Understanding the First-offer Conundrum: How Buyer Offers Impact Sale Price and Impasse Risk in 26 Million eBay Negotiations
What is this paper about? (Abstract)
How low is the ideal first offer? Prior to any negotiation, decision-makers must balance a crucial tradeoff between two opposing effects. While lower first offers benefit buyers by anchoring the price in their favor, an overly ambitious offer increases the impasse risk, thus potentially precluding an agreement altogether. Past research with simulated laboratory or classroom exercises has demonstrated either a first offer’s anchoring benefits or its impasse risk detriments, while largely ignoring the other effect. In short, there is no empirical answer to the conundrum of how low an ideal first offer should be. Our results from over 26 million incentivized real-world negotiations on eBay document (a) a linear anchoring effect of buyer offers on sales price, (b) a nonlinear, quartic effect on impasse risk, and (c) specific offer values with particularly low impasse risks but high anchoring benefits. Integrating these findings suggests that the ideal buyer offer lies at 80% of the seller’s list price across all products—although this value ranges from 33%95% depending on the type of product, demand, and buyers’ weighting of price versus impasse risk. We empirically amend the well-known midpoint bias, the assumption that buyer and seller eventually meet in the middle of their opening offers, and find evidence for a “buyer bias”. Product demand moderates the (non)linear effects, the ideal buyer offer, and the buyer bias. Finally, we apply machine learning analyses to predict impasses and present a website with customizable first-offer advice configured to different products, prices, and buyers’ risk preferences.

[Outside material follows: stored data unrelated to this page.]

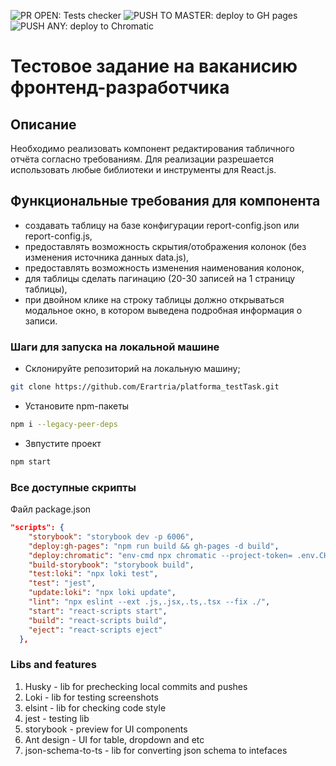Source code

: ![PR OPEN: Tests checker](https://github.com/Erartria/OTUS_react/actions/workflows/PRStyleAndTestsChecker.yml/badge.svg)
![PUSH TO MASTER: deploy to GH pages](https://github.com/Erartria/OTUS_react/actions/workflows/PushMasterDeployToGhPages.yml/badge.svg)
![PUSH ANY: deploy to Chromatic](https://github.com/Erartria/OTUS_react/actions/workflows/PushAnyDeployToChromatic.yml/badge.svg)

# Тестовое задание на ваканисию фронтенд-разработчика

## Описание
Необходимо реализовать компонент редактирования табличного отчёта согласно требованиям. Для реализации разрешается использовать любые библиотеки и инструменты для React.js.

## Функциональные требования для компонента

* создавать таблицу на базе конфигурации report-config.json или report-config.js,
* предоставлять возможность скрытия/отображения колонок (без изменения источника данных data.js),
* предоставлять возможность изменения наименования колонок,
* для таблицы сделать пагинацию (20-30 записей на 1 страницу таблицы),
* при двойном клике на строку таблицы должно открываться модальное окно, в котором выведена подробная информация о записи.

### Шаги для запуска на локальной машине

* Склонируйте репозиторий на локальную машину;
```sh
git clone https://github.com/Erartria/platforma_testTask.git
```
* Установите npm-пакеты
```sh
npm i --legacy-peer-deps
```
* Звпустите проект
```sh
npm start
```
### Все доступные скрипты
Файл package.json
```json
"scripts": {
    "storybook": "storybook dev -p 6006",
    "deploy:gh-pages": "npm run build && gh-pages -d build",
    "deploy:chromatic": "env-cmd npx chromatic --project-token= .env.CHROMATIC_PROJECT_TOKEN",
    "build-storybook": "storybook build",
    "test:loki": "npx loki test",
    "test": "jest",
    "update:loki": "npx loki update",
    "lint": "npx eslint --ext .js,.jsx,.ts,.tsx --fix ./",
    "start": "react-scripts start",
    "build": "react-scripts build",
    "eject": "react-scripts eject"
  },
```

### Libs and features

1. Husky - lib for prechecking local commits and pushes
2. Loki - lib for testing screenshots
3. elsint - lib for checking code style
4. jest - testing lib
5. storybook - preview for UI components
6. Ant design - UI for table, dropdown and etc
7. json-schema-to-ts - lib for converting json schema to intefaces
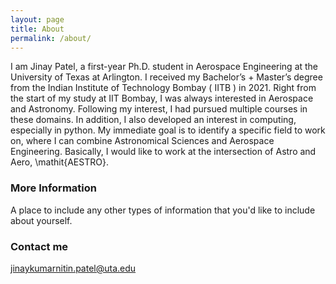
 ```yaml
---
layout: page
title: About
permalink: /about/
---
```


I am Jinay Patel, a first-year Ph.D. student in Aerospace Engineering at the University of Texas at Arlington. I received my Bachelor’s + Master’s degree from the Indian Institute of Technology Bombay ( IITB ) in 2021. Right from the start of my study at IIT Bombay, I was always interested in Aerospace and Astronomy. Following my interest, I had pursued multiple courses in these domains. In addition, I also developed an interest in computing, especially in python. My immediate goal is to identify a specific field to work on, where I can combine Astronomical Sciences and Aerospace Engineering. Basically, I would like to work at the intersection of Astro and Aero, \mathit{AESTRO}.


### More Information

A place to include any other types of information that you'd like to include about yourself.

### Contact me

[jinaykumarnitin.patel@uta.edu](mailto:jinaykumarnitin.patel@uta.edu)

Keywords: negotiation; first offer; impasse; anchor; machine learning
Why should we care? (Significance statement)
Negotiations are omnipresent. People negotiate salaries, the price of a house, car, or anything for sale at an antique store, bazaar, or online marketplace. In price negotiations, a vexing question plagues buyers everywhere. How ambitious is the ideal first offer? While more ambitious offers lower the price, they also risk nonagreement. The literatures in psychology, management, and data science have yet to offer an empirical answer to this first-offer conundrum. Based on over 26 million eBay negotiations, we generate an answer that integrates a linear anchoring effect on price and nonlinear effects on impasse risk. We offer applied, machine-learning-based recommendations and contribute to the scholarly debate by establishing novel first-offer effects and nonlinear relationships that are incompatible with current theorizing.